The current .NET Foundation is an improvement on what existed before. Is it independent? Not completely, but .NET is more independent than it was. Is it frictionless, transparent, trustworthy? Not completely, but .NET is more than it was.

Of course the current discussions show it is now time for the next steps and move on from the tradeoffs that brought the Foundation into existence. There are many ways to improve and their messaging/communication is the must urgent one. But it's also important to recognize that the Foundation's organizational design flaws are not a "plot", not result of incompetence nor malice; it's progress, slow as one would expect from the complexity of its goals.

2 comments

You are right with this.
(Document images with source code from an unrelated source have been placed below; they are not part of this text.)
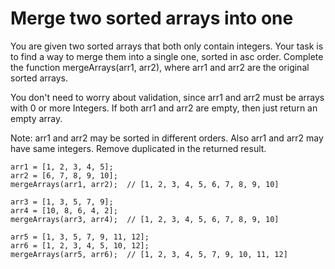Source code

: # Merge two sorted arrays into one

You are given two sorted arrays that both only contain integers. Your task is to find a way to merge them into a single one, sorted in asc order. Complete the function mergeArrays(arr1, arr2), where arr1 and arr2 are the original sorted arrays.

You don't need to worry about validation, since arr1 and arr2 must be arrays with 0 or more Integers. If both arr1 and arr2 are empty, then just return an empty array.

Note: arr1 and arr2 may be sorted in different orders. Also arr1 and arr2 may have same integers. Remove duplicated in the returned result.

    arr1 = [1, 2, 3, 4, 5];
    arr2 = [6, 7, 8, 9, 10];
    mergeArrays(arr1, arr2);  // [1, 2, 3, 4, 5, 6, 7, 8, 9, 10]

    arr3 = [1, 3, 5, 7, 9];
    arr4 = [10, 8, 6, 4, 2];
    mergeArrays(arr3, arr4);  // [1, 2, 3, 4, 5, 6, 7, 8, 9, 10]

    arr5 = [1, 3, 5, 7, 9, 11, 12];
    arr6 = [1, 2, 3, 4, 5, 10, 12];
    mergeArrays(arr5, arr6);  // [1, 2, 3, 4, 5, 7, 9, 10, 11, 12]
It was a big step for Microsoft then.
As a slave any new privilege is better than having less than before.
Slave to what exactly at this point?
To Microsoft. You're basically becoming a slave by joining the foundation, agreeing to have them own your projects.
You don't become a slave, but you give up control of the project and you basically become a volunteer employee of Microsoft. If someone does pay you for your work on that project, then it's not so bad. If the project was your passion, it's not a good idea.
No you don’t. They have a contribution model where you keep the copyright. I recently had a project accepted under those terms.
If you go this way, why even bother with whole .NET ecosystem? It is all Microsoft. It would be easier to go with Python/Ruby maybe Java.
Going Java and dealing with Oracle is easier than .NET and Microsoft?
If I'm not mistaken, you can do Java without ever having to deal with Oracle, unless you work on Java itself.